Saturday, November 3, 2018

Peanuts and Crackerjack



INSFB is an acronym in my written posts that stands for “I’m Not a Sports Fan, But…” I have a few relatives and friends who are glued to the TV for every contest that involves a ball or a puck, horses or wheels. Not me, I don’t care. But then, there is baseball. This doesn’t mean I watch regular-season games or go to the ball park without being invited. But the World Series always pulls me in somehow.
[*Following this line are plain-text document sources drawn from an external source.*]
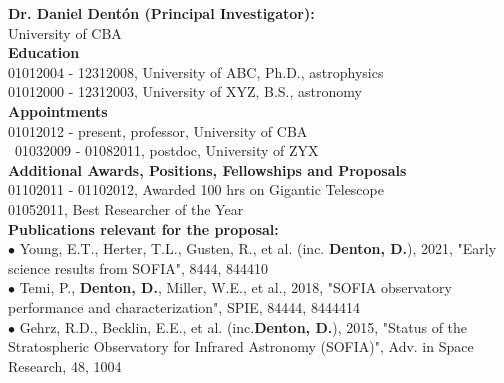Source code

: %
\textbf{\color{Blue}\large Dr. Daniel Dent{\'o}n (Principal Investigator):}\\
University of CBA\\
\medskip
\textbf{Education}\\
01012004 - 12312008, University of ABC, Ph.D., astrophysics\\
01012000 - 12312003, University of XYZ, B.S., astronomy\\
\vspace{2ex}
\textbf{Appointments}\\
01012012 - present, professor, University of CBA\\\
01032009 - 01082011, postdoc, University of ZYX\\
\vspace{2ex}
\textbf{Additional Awards, Positions, Fellowships and Proposals}\\
01102011 - 01102012, Awarded 100 hrs on Gigantic Telescope\\
01052011, Best Researcher of the Year\\
\vspace{2ex}
\textbf{Publications relevant for the proposal:}\\
{\scriptsize{$\bullet$}} Young, E.T., Herter, T.L., Gusten, R., et al. (inc. \textbf{Denton, D.}), 2021, "Early science results from SOFIA", 8444, 844410\\
{\scriptsize{$\bullet$}} Temi, P., \textbf{Denton, D.}, Miller, W.E., et al., 2018, "SOFIA observatory performance and characterization", SPIE, 84444, 8444414\\
{\scriptsize{$\bullet$}} Gehrz, R.D., Becklin, E.E., et al. (inc.\textbf{Denton, D.}), 2015, "Status of the Stratospheric Observatory for Infrared Astronomy (SOFIA)", Adv. in Space Research, 48, 1004\\
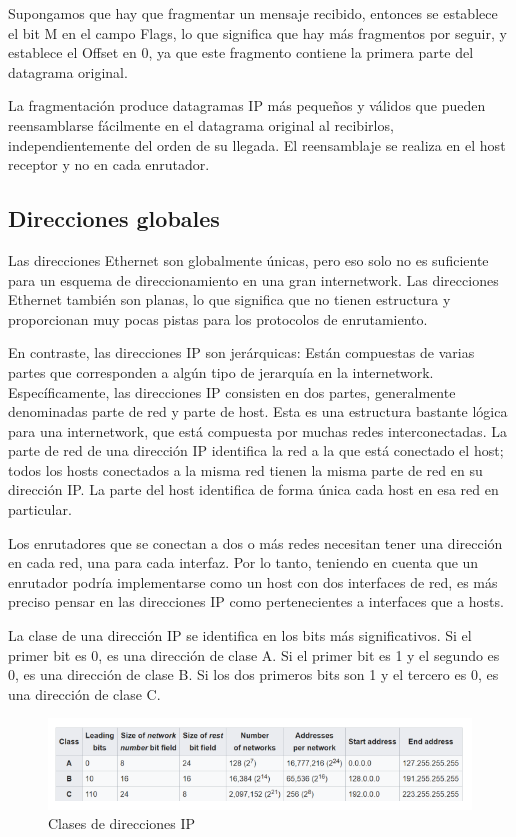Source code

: Supongamos que hay que fragmentar un mensaje recibido, entonces se establece el bit M en el campo Flags, lo que significa que hay más fragmentos por seguir, y establece el Offset en 0, ya que este fragmento contiene la primera parte del datagrama original.

La fragmentación produce datagramas IP más pequeños y válidos que pueden reensamblarse fácilmente en el datagrama original al recibirlos, independientemente del orden de su llegada. El reensamblaje se realiza en el host receptor y no en cada enrutador.

\subsection{Direcciones globales}
Las direcciones Ethernet son globalmente únicas, pero eso solo no es suficiente para un esquema de direccionamiento en una gran internetwork. Las direcciones Ethernet también son planas, lo que significa que no tienen estructura y proporcionan muy pocas pistas para los protocolos de enrutamiento.

En contraste, las direcciones IP son jerárquicas: Están compuestas de varias partes que corresponden a algún tipo de jerarquía en la internetwork. Específicamente, las direcciones IP consisten en dos partes, generalmente denominadas parte de red y parte de host. Esta es una estructura bastante lógica para una internetwork, que está compuesta por muchas redes interconectadas. La parte de red de una dirección IP identifica la red a la que está conectado el host; todos los hosts conectados a la misma red tienen la misma parte de red en su dirección IP. La parte del host identifica de forma única cada host en esa red en particular.

Los enrutadores que se conectan a dos o más redes necesitan tener una dirección en cada red, una para cada interfaz. Por lo tanto, teniendo en cuenta que un enrutador podría implementarse como un host con dos interfaces de red, es más preciso pensar en las direcciones IP como pertenecientes a interfaces que a hosts.

La clase de una dirección IP se identifica en los bits más significativos. Si el primer bit es 0, es una dirección de clase A. Si el primer bit es 1 y el segundo es 0, es una dirección de clase B. Si los dos primeros bits son 1 y el tercero es 0, es una dirección de clase C. 

\begin{figure}[H]
	\centering
	\includegraphics[width=\textwidth
]{images/ip-address-classes.png}
	\caption[Clases de direcciones IP]{Clases de direcciones IP}
	\label{fig:ip-address-classes}
\end{figure}

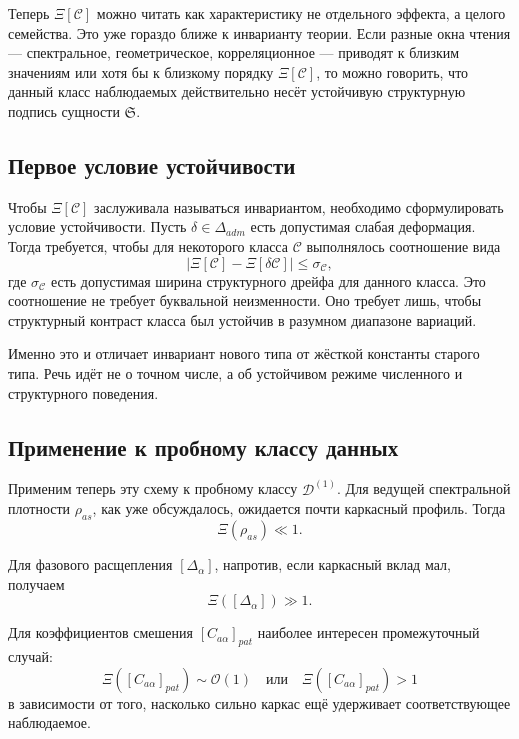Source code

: \documentclass[12pt,a4paper]{article}
\begin{document}
Теперь \(\Xi[\mathcal{C}]\) можно читать как характеристику не отдельного эффекта, а целого семейства. Это уже гораздо ближе к инварианту теории. Если разные окна чтения --- спектральное, геометрическое, корреляционное --- приводят к близким значениям или хотя бы к близкому порядку \(\Xi[\mathcal{C}]\), то можно говорить, что данный класс наблюдаемых действительно несёт устойчивую структурную подпись сущности \(\mathfrak{S}\).

\subsection{Первое условие устойчивости}

Чтобы \(\Xi[\mathcal{C}]\) заслуживала называться инвариантом, необходимо сформулировать условие устойчивости. Пусть \(\delta \in \Delta_{adm}\) есть допустимая слабая деформация. Тогда требуется, чтобы для некоторого класса \(\mathcal{C}\) выполнялось соотношение вида
\begin{equation}
\big| \Xi[\mathcal{C}] - \Xi[\delta \mathcal{C}] \big| \leq \sigma_{\mathcal{C}},
\end{equation}
где \(\sigma_{\mathcal{C}}\) есть допустимая ширина структурного дрейфа для данного класса. Это соотношение не требует буквальной неизменности. Оно требует лишь, чтобы структурный контраст класса был устойчив в разумном диапазоне вариаций.

Именно это и отличает инвариант нового типа от жёсткой константы старого типа. Речь идёт не о точном числе, а об устойчивом режиме численного и структурного поведения.

\subsection{Применение к пробному классу данных}

Применим теперь эту схему к пробному классу \(\mathcal{D}^{(1)}\). Для ведущей спектральной плотности \(\rho_{as}\), как уже обсуждалось, ожидается почти каркасный профиль. Тогда
\begin{equation}
\Xi(\rho_{as}) \ll 1.
\end{equation}

Для фазового расщепления \([\Delta_{\alpha}]\), напротив, если каркасный вклад мал, получаем
\begin{equation}
\Xi([\Delta_{\alpha}]) \gg 1.
\end{equation}

Для коэффициентов смешения \([C_{a\alpha}]_{pat}\) наиболее интересен промежуточный случай:
\begin{equation}
\Xi([C_{a\alpha}]_{pat}) \sim \mathcal{O}(1)
\quad \text{или} \quad
\Xi([C_{a\alpha}]_{pat}) > 1
\end{equation}
в зависимости от того, насколько сильно каркас ещё удерживает соответствующее наблюдаемое.
\end{document}
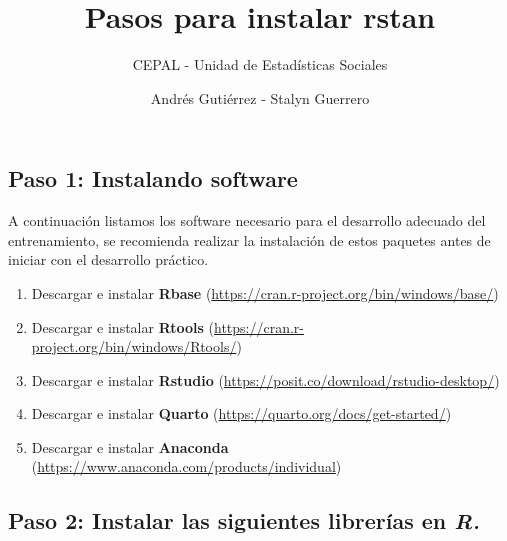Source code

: \documentclass[
  letterpaper,
  DIV=11,
  numbers=noendperiod]{scrartcl}
\title{Pasos para instalar rstan}
\subtitle{CEPAL - Unidad de Estadísticas Sociales}
\author{Andrés Gutiérrez - Stalyn Guerrero}
\date{}
\providecommand{\tightlist}{%
  \setlength{\itemsep}{0pt}\setlength{\parskip}{0pt}}\usepackage{longtable,booktabs,array}
\begin{document}
\maketitle
\ifdefined\Shaded\renewenvironment{Shaded}{\begin{tcolorbox}[borderline west={3pt}{0pt}{shadecolor}, enhanced, interior hidden, sharp corners, breakable, frame hidden, boxrule=0pt]}{\end{tcolorbox}}\fi

\hypertarget{paso-1-instalando-software}{%
\subsection{Paso 1: Instalando
software}\label{paso-1-instalando-software}}

A continuación listamos los software necesario para el desarrollo
adecuado del entrenamiento, se recomienda realizar la instalación de
estos paquetes antes de iniciar con el desarrollo práctico.

\begin{enumerate}
\def\labelenumi{\arabic{enumi}.}
\tightlist
\item
  Descargar e instalar \textbf{Rbase}
  (\url{https://cran.r-project.org/bin/windows/base/})
\item
  Descargar e instalar \textbf{Rtools}
  (\url{https://cran.r-project.org/bin/windows/Rtools/})
\item
  Descargar e instalar \textbf{Rstudio}
  (\url{https://posit.co/download/rstudio-desktop/})
\item
  Descargar e instalar \textbf{Quarto}
  (\url{https://quarto.org/docs/get-started/})
\item
  Descargar e instalar \textbf{Anaconda}
  (\url{https://www.anaconda.com/products/individual})
\end{enumerate}

\hypertarget{paso-2-instalar-las-siguientes-libreruxedas-en-r.}{%
\subsection{\texorpdfstring{Paso 2: Instalar las siguientes librerías en
\emph{R.}}{Paso 2: Instalar las siguientes librerías en R.}}\label{paso-2-instalar-las-siguientes-libreruxedas-en-r.}}
\end{document}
First of all, I grew up mostly in New York and was a child back when the city had three Major League teams. I went to all-boys schools, and when the fall rolled around, I simply did not have any friends unless I could talk baseball for at least five minutes at a time. So I started listening on the radio and occasionally watching TV. What was not to like? There was Mel Allen doing play-by-play, and there was Red Barber, too. I went to a game in Yankee Stadium when Mickey Mantle was in the Yankee lineup, with the untranslatable Casey Stengel managing. My brothers collected baseball cards that came with the bubblegum, and so did I. If I still owned those cards, I could buy and sell many of you reading this right now.
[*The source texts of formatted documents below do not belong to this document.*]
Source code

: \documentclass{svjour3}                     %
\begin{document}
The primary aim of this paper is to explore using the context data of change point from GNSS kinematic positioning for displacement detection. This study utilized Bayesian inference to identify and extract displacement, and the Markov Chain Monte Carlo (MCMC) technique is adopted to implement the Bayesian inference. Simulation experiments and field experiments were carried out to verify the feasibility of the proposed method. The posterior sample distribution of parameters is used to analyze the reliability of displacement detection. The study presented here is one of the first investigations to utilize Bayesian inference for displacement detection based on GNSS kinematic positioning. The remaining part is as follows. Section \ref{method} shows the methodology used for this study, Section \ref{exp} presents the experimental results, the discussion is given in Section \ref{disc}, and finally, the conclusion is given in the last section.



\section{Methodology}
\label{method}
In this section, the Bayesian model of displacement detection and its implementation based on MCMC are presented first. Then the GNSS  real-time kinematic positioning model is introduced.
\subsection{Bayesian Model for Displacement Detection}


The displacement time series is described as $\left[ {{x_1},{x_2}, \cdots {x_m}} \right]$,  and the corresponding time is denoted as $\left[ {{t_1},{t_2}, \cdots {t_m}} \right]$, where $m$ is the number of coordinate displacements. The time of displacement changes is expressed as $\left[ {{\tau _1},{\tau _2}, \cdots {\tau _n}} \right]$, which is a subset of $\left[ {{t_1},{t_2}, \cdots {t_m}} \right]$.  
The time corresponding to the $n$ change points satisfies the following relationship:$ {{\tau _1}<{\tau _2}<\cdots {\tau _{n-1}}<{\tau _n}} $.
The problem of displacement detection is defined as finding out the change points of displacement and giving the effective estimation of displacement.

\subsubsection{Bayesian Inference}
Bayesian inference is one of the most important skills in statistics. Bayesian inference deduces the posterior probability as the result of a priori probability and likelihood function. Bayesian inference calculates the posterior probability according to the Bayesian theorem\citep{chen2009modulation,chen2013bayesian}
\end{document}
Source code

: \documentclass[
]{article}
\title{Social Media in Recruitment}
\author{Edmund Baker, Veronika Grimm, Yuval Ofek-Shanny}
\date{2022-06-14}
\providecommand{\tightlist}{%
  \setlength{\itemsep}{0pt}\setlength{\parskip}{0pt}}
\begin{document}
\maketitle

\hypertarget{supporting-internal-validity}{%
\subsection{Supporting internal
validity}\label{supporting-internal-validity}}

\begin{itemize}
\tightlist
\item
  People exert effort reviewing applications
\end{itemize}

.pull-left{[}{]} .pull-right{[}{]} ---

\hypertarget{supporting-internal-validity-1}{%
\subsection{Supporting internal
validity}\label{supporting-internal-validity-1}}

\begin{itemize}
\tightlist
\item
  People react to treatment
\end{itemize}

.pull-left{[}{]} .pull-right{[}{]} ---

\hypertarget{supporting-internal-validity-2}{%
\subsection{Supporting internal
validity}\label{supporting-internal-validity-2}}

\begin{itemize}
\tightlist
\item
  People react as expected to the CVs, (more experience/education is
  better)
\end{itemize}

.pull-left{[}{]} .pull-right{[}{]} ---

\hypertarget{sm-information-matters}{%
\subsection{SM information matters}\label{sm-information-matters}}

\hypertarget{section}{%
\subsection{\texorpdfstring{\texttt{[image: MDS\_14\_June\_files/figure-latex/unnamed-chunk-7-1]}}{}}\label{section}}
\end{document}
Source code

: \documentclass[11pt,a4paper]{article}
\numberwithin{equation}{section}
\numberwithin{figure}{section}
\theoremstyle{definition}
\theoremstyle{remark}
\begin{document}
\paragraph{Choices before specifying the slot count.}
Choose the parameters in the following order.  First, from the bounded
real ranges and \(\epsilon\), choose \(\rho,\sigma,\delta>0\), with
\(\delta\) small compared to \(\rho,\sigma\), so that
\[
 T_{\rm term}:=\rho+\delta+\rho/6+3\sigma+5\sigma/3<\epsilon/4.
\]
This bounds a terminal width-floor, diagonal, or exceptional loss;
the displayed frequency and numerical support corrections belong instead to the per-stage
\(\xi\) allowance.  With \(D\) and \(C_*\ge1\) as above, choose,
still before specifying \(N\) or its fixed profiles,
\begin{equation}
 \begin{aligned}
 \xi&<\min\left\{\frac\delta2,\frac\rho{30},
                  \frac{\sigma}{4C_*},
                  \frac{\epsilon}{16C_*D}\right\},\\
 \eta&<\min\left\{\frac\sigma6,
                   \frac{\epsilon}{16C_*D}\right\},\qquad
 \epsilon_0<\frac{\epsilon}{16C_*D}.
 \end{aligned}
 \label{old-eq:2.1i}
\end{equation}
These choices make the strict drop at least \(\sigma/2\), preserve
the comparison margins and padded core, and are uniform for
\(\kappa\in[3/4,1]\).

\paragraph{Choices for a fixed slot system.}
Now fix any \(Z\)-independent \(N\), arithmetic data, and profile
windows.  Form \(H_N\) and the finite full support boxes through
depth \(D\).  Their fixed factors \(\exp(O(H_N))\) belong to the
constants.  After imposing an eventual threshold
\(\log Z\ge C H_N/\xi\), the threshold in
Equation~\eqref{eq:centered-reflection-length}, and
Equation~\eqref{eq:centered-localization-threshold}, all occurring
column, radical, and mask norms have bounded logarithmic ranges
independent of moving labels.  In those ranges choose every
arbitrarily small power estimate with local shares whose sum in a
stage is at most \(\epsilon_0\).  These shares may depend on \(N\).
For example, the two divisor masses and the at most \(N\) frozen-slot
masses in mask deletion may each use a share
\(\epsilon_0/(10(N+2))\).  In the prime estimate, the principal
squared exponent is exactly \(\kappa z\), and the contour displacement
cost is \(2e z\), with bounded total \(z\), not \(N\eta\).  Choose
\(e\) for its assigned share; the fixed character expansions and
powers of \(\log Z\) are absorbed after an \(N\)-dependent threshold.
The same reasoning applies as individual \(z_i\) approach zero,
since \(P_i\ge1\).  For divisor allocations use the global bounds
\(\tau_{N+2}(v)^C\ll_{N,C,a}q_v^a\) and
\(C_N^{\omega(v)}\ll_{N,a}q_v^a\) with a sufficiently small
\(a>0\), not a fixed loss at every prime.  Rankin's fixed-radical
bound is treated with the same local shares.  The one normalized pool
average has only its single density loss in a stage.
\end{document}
What is different about baseball? First, it’s the most American of our sports, and it seems the majority of us have a passing acquaintance with the rules of the game. Baseball metaphors pervade everything, even sex. And it’s one of  the few sports that have no time limit, as we discovered with this season’s World Series Game Three.

I like to watch it on TV because of the closeups on the players’ faces .There is no better definition of the word “focus” than what is on the pitcher’s face before the ball is thrown. The batter’s face isn’t far behind in that department.  And with 90-to-100-mile-per-hour pitches and the ease with which fielders make double-plays, it’s a wonder that anyone gets on base at all. The team managers have it down to a science about which pitcher to put in to face which opposing batter. It all seems to be under strict control. But the level of uncertainty injects just the right note of drama. The pitcher may throw a string of perfect innings, and then the circumstances arise where the next ball arrives at the bat just right, and it all changes instantly.

We’ve heard repeatedly that the upcoming election is a battle for the soul of America. I’m grateful that baseball, a significant part of that soul, is not involved. It will be there whichever party wins. And the way life is now, we will always need distractions like this iconic game.